2. Le Comité se félicite de la soumission, dans les délais, du rapport et des réponses écrites détaillés de la Fédération de Russie (CERD/C/RUS/Q/19/Add.1). Il accueille avec satisfaction les explications exhaustives fournies par la délégation de haut niveau en réponse aux questions du Comité, ainsi que le dialogue constructif instauré entre la délégation et lui-même.

B. Aspects positifs

3. Le Comité note avec satisfaction que dans le Code pénal révisé (2007), le fait que certaines infractions pénales soient motivées par la haine ou l’hostilité fondée sur l’origine ethnique, la race ou la religion constitue une circonstance aggravante. C’est notamment le cas pour l’homicide (art. 105), les coups et blessures (art. 111, 112 et 115), les menaces de mort ou les atteintes graves à la santé (art. 119), le fait d’impliquer des mineurs dans un crime (art. 150), le hooliganisme (art. 213), le vandalisme (art. 214), la diffamation envers la mémoire d’un mort ou la profanation de lieux de sépulture (art. 244).

4. Le Comité note avec satisfaction l’adoption en 2006 de la loi fédérale sur la publicité, qui interdit de recourir dans des spots publicitaires à des images, des comparaisons ou des expressions choquantes et insultantes fondées sur la race ou l’origine ethnique.

5. Le Comité salue l’adoption en 2006 de la loi fédérale sur l’enregistrement des ressortissants étrangers et des apatrides ayant émigré dans la Fédération de Russie et des amendements apportés à la loi fédérale sur le statut juridique des ressortissants étrangers dans la Fédération de Russie, qui simplifient les démarches en vue de l’obtention d’un permis de travail et d’un permis de résidence temporaire, en particulier pour les «non-citoyens» récemment arrivés dans l’État partie.

6. Le Comité note avec satisfaction que la loi fédérale sur l’autonomie locale dans la Fédération de Russie (principes généraux d’organisation) du 6 octobre 2003 confère aux organes d’autonomie locale la responsabilité de garantir les droits des entités autonomes nationales et culturelles, y compris en appuyant les établissements d’enseignement dans le domaine de l’apprentissage des langues nationales.

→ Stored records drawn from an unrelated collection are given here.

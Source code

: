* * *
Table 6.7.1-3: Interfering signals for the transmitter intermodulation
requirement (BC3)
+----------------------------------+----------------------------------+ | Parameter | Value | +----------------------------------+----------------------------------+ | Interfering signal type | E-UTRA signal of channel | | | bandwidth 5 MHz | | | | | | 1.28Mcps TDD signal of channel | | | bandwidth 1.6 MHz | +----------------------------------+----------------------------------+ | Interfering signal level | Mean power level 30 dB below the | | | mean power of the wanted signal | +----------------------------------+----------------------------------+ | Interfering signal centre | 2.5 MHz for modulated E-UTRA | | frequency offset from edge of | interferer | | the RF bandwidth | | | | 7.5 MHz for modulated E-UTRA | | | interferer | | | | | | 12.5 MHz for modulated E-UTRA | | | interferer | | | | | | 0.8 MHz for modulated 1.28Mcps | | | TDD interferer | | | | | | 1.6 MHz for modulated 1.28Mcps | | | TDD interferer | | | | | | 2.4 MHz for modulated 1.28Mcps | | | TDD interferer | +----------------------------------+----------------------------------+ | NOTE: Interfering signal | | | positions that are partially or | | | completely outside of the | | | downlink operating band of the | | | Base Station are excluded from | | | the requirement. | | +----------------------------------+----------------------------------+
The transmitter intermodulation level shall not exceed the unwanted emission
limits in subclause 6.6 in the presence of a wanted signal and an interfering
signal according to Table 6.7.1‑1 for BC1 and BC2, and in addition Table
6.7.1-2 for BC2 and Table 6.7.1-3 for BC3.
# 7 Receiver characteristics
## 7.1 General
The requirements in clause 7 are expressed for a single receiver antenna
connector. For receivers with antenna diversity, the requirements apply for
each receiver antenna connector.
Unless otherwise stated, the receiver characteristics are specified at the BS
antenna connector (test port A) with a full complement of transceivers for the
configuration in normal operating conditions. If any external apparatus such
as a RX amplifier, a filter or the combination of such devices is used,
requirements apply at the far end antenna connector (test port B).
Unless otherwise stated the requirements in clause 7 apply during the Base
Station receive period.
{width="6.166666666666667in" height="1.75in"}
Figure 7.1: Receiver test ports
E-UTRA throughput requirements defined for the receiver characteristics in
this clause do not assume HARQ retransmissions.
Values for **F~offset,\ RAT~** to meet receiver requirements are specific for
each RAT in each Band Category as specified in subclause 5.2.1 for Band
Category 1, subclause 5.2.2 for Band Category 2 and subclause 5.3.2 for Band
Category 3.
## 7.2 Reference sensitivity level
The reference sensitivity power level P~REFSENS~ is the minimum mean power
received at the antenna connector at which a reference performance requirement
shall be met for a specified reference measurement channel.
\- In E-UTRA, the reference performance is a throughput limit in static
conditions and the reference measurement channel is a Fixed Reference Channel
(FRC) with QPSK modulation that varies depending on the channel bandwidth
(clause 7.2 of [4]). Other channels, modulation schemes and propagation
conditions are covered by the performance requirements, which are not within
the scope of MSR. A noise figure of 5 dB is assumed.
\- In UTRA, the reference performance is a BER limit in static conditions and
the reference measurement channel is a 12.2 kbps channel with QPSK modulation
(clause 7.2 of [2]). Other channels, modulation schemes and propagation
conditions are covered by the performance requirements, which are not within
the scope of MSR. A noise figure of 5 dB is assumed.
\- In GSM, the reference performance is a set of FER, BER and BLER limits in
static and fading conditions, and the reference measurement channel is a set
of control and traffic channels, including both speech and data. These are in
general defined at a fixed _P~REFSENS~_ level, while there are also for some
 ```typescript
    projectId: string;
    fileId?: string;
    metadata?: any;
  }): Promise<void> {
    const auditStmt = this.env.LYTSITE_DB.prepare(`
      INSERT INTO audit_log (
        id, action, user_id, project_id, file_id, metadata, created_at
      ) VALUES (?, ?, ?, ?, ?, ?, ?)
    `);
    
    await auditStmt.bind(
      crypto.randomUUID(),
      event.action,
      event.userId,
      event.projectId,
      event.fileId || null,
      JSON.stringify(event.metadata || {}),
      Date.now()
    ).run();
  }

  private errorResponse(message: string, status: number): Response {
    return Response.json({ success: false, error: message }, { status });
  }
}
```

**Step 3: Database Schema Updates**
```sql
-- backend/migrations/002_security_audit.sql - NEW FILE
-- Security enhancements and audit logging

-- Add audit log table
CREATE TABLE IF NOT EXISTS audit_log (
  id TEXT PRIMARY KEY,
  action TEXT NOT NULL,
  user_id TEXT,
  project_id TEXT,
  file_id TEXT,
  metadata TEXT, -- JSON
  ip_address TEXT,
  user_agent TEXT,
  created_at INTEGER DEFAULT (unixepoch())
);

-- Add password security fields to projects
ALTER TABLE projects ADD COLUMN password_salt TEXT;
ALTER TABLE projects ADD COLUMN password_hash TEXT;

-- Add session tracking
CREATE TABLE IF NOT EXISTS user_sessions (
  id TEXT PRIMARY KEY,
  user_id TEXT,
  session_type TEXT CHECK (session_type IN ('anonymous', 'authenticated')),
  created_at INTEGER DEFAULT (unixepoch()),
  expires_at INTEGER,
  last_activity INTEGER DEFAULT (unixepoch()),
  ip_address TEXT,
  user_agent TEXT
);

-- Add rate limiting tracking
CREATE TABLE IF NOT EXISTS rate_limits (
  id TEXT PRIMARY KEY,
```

7. Le Comité salue l’établissement d’un cadre institutionnel pour la protection des droits des minorités ethniques et des petits peuples autochtones, en particulier:

a)La création en 2004 du Ministère du développement régional qui comprend le Département des relations interethniques, instance phare dans ce domaine;

b)La création en 2004 du Conseil présidentiel d’aide au développement des organisations de la société civile et de promotion des droits de l’homme, chargé d’un vaste éventail d’activités;

c) La création en 2006 du «Forum social» comprenant la Commission chargée des questions liées à la tolérance et à la liberté de conscience qui a pour mandat de combattre en amont toutes les formes de nationalisme et d’intolérance;

d) La création récente du Conseil consultatif pour les questions d’autonomie ethnoculturelle.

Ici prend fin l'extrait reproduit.